# INPUT MATERIAL
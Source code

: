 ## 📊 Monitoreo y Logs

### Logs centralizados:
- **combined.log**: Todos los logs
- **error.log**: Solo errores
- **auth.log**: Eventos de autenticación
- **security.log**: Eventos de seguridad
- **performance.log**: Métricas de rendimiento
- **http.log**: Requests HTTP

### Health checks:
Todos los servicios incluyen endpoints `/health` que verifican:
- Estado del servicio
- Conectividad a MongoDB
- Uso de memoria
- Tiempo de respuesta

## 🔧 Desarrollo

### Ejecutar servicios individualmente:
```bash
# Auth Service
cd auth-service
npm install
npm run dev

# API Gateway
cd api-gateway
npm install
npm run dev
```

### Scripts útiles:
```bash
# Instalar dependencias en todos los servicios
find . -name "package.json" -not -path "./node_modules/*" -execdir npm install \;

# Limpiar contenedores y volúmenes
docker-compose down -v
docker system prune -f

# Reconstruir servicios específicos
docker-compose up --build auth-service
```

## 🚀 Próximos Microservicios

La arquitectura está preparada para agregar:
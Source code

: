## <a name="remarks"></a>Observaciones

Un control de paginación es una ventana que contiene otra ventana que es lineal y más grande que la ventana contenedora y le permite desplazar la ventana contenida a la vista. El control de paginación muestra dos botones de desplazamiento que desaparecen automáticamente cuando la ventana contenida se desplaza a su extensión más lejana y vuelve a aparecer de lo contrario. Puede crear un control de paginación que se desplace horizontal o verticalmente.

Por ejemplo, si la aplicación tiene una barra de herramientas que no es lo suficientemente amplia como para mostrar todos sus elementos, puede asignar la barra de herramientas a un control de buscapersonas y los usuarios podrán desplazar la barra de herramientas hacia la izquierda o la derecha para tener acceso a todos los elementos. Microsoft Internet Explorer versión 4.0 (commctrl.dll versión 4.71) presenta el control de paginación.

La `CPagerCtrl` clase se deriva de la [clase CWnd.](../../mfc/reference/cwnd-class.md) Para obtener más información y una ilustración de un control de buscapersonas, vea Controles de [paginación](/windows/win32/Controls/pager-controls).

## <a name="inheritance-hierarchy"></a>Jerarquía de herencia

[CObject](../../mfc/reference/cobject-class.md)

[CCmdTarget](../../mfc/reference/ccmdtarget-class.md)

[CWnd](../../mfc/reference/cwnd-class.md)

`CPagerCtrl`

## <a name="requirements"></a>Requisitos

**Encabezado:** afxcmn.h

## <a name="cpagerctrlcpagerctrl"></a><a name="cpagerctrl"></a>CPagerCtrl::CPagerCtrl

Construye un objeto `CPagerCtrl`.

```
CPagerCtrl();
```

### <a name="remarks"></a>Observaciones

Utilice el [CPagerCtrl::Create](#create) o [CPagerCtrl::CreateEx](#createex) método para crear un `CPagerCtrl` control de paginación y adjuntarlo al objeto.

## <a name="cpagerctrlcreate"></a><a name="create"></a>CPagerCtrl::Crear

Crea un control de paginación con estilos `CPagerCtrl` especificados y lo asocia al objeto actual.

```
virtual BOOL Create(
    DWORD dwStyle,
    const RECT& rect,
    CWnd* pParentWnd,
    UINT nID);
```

# YOUR GOAL
Figure out how many lines above hold "remarks", then give that number alone.

# RESULT FOR THIS EXERCISE
2